You should be as comfortable running the (proposed) attestator on your machine as you are running anti-virus software. In thinking about it relative to anti-virus, I came across an insight:

The Web Environment Integrity proposal isn't much different than requiring that, in order to receive an email, the sender both secures their machine with anti-virus and provides proof to you, the receiver, that the message in question is virus-free. Otherwise, without this proof, you won't accept the message.

Metal detectors and the requirement to pass through one to enter certain, defined spaces are probably the physical analogy that people are most familiar with.

I don't think this is a good analogy. The WEI proposal is different to anti-virus in many ways. The fundamental ones are:

1) WEI doesn't attest that your device isn't running malware, it attests that your device is running a particular set of software -- it is a positive filter, rather than a negative one. This means that you can't run your own software (if it's part of the WEI trust chain), even if you know it's not malware, without changing the attestation (and see the next point for why this isn't viable).

2) Because WEI doesn't have a way to prove that software is malicious or not, it instead requires you to trust the attestor (in a cryptographically secure way). In the usual case, this will mean trusting Google. This means that if I write my own attestor, there is no particular reason that people should trust what it says. On the other hand, there are plenty of reasons to trust what Google says, given that they wrote the software and certified the phone. The attestor model, because it relies on trust, is fundamentally biased towards organisations which you already are obliged to trust to some extent.

The same arguments apply to metal detectors. This isn't about detecting metal (negative filter), it's about detecting approved clothing.

1. Running a particular set of software _correctly_ i.e. the positive filter is positive insofar as the negative filter is negative. This logic applies to anti-virus if you predicate it's negative filtering on a positive filter that the problem itself hasn't been backdoored (which we arguably do as part of our intuitive trust model).

I disagree with your characterization of metal detectors defining success on approval. Consider the practical difficulty of defining a whitelist of every possible piece of "approved clothing" compared to a blacklist of known knowns (e.g. guns, knives, poison, etc.).

2. I think we're in agreement that who is permitted as a legitimate attestor is a core issue. I wouldn't ultimately conclude that it must be Google, although many web admins would be satisfied with that.

Your metal detector "that seems practically difficult" is exactly the issue: WEI does create a implicit whitelist (I believe the preferred term is allowlist). WEI will attest anything, but if you want it to be useful you have to already have some idea of what attestations you're going to trust.

Keeping a continuously-updated list of all attestations you're interested in trusting does indeed sound practically difficult. So it's quite likely that most sites will only trust attestations from Google about unmodified Google-supplied software (and perhaps some of the larger third parties).

I'm not sure how you're arriving at the implicit whitelist statement. Can you link to section in the proposal that supports this conclusion?

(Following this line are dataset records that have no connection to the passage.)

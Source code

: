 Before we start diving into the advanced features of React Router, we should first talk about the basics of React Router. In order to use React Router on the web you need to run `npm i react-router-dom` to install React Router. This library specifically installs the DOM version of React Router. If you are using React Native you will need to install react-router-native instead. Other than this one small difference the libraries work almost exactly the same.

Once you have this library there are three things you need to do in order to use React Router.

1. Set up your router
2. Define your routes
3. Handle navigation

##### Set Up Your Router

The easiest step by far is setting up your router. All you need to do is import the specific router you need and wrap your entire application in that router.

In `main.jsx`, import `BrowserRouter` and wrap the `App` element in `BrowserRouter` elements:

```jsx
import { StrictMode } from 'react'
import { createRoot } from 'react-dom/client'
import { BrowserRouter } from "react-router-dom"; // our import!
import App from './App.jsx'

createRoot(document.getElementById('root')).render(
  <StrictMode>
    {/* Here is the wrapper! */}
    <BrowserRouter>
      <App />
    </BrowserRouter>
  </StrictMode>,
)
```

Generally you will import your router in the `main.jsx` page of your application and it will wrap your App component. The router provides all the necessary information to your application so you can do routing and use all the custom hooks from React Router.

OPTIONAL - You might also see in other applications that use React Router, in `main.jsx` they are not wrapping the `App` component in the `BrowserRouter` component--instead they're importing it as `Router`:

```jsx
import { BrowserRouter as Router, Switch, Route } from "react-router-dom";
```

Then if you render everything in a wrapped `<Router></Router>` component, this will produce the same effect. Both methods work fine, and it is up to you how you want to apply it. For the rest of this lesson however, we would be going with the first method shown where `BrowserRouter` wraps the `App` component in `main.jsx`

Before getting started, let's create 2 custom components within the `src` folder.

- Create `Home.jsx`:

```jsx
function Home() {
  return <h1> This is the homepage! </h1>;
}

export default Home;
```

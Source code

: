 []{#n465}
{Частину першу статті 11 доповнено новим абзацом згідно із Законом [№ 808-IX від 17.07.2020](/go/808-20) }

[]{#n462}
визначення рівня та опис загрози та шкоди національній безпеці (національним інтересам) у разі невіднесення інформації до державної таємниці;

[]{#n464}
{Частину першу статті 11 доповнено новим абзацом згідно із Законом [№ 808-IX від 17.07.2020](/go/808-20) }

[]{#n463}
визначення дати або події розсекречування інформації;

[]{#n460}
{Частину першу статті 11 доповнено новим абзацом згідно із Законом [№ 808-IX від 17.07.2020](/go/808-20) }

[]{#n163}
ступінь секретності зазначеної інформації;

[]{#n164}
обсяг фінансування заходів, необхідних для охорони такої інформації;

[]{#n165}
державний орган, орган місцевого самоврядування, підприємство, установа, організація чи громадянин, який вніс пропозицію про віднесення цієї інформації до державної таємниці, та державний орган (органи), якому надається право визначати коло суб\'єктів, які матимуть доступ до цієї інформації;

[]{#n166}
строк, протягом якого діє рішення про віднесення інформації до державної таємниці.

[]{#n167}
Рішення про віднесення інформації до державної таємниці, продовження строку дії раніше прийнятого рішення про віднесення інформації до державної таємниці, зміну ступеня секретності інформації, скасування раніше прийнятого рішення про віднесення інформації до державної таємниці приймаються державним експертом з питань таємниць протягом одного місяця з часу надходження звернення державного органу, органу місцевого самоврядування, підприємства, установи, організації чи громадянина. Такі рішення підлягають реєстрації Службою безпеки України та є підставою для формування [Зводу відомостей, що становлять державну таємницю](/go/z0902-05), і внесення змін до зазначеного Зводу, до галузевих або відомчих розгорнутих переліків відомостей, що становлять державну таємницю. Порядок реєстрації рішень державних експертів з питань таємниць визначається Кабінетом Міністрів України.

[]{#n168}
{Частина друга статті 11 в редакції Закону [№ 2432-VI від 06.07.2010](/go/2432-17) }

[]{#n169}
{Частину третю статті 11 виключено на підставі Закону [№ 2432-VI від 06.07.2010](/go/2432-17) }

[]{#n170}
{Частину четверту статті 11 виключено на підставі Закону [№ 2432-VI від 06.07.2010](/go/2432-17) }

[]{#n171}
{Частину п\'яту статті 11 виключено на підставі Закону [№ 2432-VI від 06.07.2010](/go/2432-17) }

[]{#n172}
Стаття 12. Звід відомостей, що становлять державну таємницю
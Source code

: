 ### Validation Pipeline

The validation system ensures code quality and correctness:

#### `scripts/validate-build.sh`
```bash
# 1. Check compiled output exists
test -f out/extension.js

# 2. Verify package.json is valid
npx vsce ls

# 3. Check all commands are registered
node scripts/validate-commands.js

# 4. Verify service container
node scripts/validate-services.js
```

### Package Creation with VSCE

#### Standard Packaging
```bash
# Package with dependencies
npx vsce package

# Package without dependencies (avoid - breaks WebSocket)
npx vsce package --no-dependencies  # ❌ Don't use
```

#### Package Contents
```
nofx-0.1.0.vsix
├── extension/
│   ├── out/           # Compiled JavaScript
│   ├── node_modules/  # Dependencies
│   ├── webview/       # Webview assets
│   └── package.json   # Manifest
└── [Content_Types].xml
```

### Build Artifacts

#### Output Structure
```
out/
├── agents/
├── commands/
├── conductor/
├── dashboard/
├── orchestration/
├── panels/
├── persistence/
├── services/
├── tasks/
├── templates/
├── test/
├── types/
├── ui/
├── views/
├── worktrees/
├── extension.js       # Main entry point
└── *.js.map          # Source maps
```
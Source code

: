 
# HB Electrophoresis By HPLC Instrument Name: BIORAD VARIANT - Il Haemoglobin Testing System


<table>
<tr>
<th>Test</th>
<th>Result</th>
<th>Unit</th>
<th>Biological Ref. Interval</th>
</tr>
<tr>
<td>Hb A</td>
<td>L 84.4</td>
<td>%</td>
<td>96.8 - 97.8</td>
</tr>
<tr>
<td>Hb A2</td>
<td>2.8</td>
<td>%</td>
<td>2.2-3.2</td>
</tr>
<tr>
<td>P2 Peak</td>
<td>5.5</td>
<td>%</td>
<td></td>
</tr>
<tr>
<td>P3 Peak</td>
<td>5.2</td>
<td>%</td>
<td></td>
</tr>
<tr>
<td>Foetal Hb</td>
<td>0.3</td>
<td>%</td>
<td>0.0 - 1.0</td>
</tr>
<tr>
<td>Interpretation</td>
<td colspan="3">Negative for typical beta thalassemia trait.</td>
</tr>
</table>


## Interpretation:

I'm still coming to the opposite conclusion: For example, as a web admin, it would be useful to me to block requests that forge the User Agent. In your mind, is this a white or black list?

https://github.com/RupertBenWiser/Web-Environment-Integrity/...

""" Attester-level acceptable browser policy If the community thinks it's important for the attestation to include the platform identity of the application, and is more concerned about excluding certain browsers than excluding certain OS/attesters, we could standardize the set of signals that browsers will receive from attesters, and have one of those signals be whether the attester recommends the browser for sites to trust (based on a well-defined acceptance criteria). As new browsers are introduced, they would need to demonstrate to attesters (a relatively small group) that they pass the bar, but they wouldn't need to convince all the websites in the world. """

In other words, they realise it's infeasible for sites to keep up with new browsers and figure out whether to trust them. This is an implicit whitelist (I believe the preferred term is allowlist) because each site would have to keep a list of attested "platform identities" that they trust.

Instead, in the above paragraph, Google proposes that new browsers demonstrate to Google that they are worth attesting, and then Google will get the attester to say "Additionally, as the Google attester, I trust this browser". This is an explicit allowlist.

In other words, if you want to write a new browser, or fork an existing browser, or write or a site scraper, or whatever else, you either have to convince every site using WEI in the world to trust you, or you have to convince Google to trust you. Both methods involve an allowlist.

To use your example, as a Web admin, you wouldn't get information like "forges user agent". You would get a signal like "Genuine Chrome running on unrooted stock Android" (the attestation), plus "Google's attester recommends this browser for sites to trust" (the extra signal proposed by the paragraph I quoted above).

If you use the former signal, you have an explicit allowlist on your site. If you use the latter signal, you are relying on Google's allowlist.